**PROBLEM**
In the records below, find the line containing "position, orientation(optional), seed(optional))" and the line containing "Yubo Fan [@ybfan94](https://github.com/ybfan94)"; please repeat exactly the lines from one to the other, both included, and nothing more.

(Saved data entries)
================

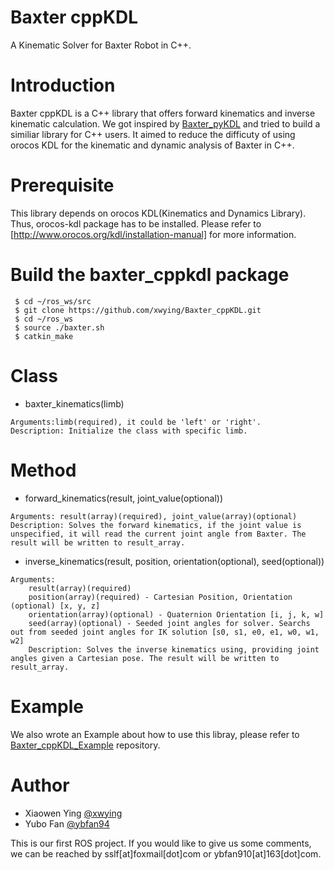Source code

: # Baxter cppKDL
A Kinematic Solver for Baxter Robot in C++.

# Introduction
Baxter cppKDL is a C++ library that offers forward kinematics and inverse kinematic calculation. We got inspired by [Baxter_pyKDL](http://sdk.rethinkrobotics.com/wiki/Baxter_PyKDL) and tried to build a similiar library for C++ users. It aimed to reduce the difficuty of using orocos KDL for the kinematic and dynamic analysis of Baxter in C++.

# Prerequisite
This library depends on orocos KDL(Kinematics and Dynamics Library). Thus, orocos-kdl package has to be installed. Please refer to [http://www.orocos.org/kdl/installation-manual] for more information.

# Build the baxter_cppkdl package
```
 $ cd ~/ros_ws/src
 $ git clone https://github.com/xwying/Baxter_cppKDL.git
 $ cd ~/ros_ws
 $ source ./baxter.sh
 $ catkin_make
```

# Class
+ baxter_kinematics(limb)
```
Arguments:limb(required), it could be 'left' or 'right'.
Description: Initialize the class with specific limb.
```
# Method
+ forward_kinematics(result, joint_value(optional))
```
Arguments: result(array)(required), joint_value(array)(optional)
Description: Solves the forward kinematics, if the joint value is unspecified, it will read the current joint angle from Baxter. The result will be written to result_array.
``` 
+ inverse_kinematics(result, position, orientation(optional), seed(optional))
```
Arguments:
    result(array)(required)
    position(array)(required) - Cartesian Position, Orientation (optional) [x, y, z]
    orientation(array)(optional) - Quaternion Orientation [i, j, k, w]
    seed(array)(optional) - Seeded joint angles for solver. Searchs out from seeded joint angles for IK solution [s0, s1, e0, e1, w0, w1, w2] 
    Description: Solves the inverse kinematics using, providing joint angles given a Cartesian pose. The result will be written to result_array.
```

# Example
We also wrote an Example about how to use this libray, please refer to [Baxter_cppKDL_Example](https://github.com/xwying/Baxter_cppKDL_Example) repository.

# Author
+ Xiaowen Ying [@xwying](https://github.com/xwying)
+ Yubo Fan [@ybfan94](https://github.com/ybfan94)

This is our first ROS project. If you would like to give us some comments, we can be reached by sslf[at]foxmail[dot]com or ybfan910[at]163[dot]com.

================

**EXERCISE ANSWER**
+ inverse_kinematics(result, position, orientation(optional), seed(optional))
```
Arguments:
    result(array)(required)
    position(array)(required) - Cartesian Position, Orientation (optional) [x, y, z]
    orientation(array)(optional) - Quaternion Orientation [i, j, k, w]
    seed(array)(optional) - Seeded joint angles for solver. Searchs out from seeded joint angles for IK solution [s0, s1, e0, e1, w0, w1, w2] 
    Description: Solves the inverse kinematics using, providing joint angles given a Cartesian pose. The result will be written to result_array.
```

# Example
We also wrote an Example about how to use this libray, please refer to [Baxter_cppKDL_Example](https://github.com/xwying/Baxter_cppKDL_Example) repository.

# Author
+ Xiaowen Ying [@xwying](https://github.com/xwying)
+ Yubo Fan [@ybfan94](https://github.com/ybfan94)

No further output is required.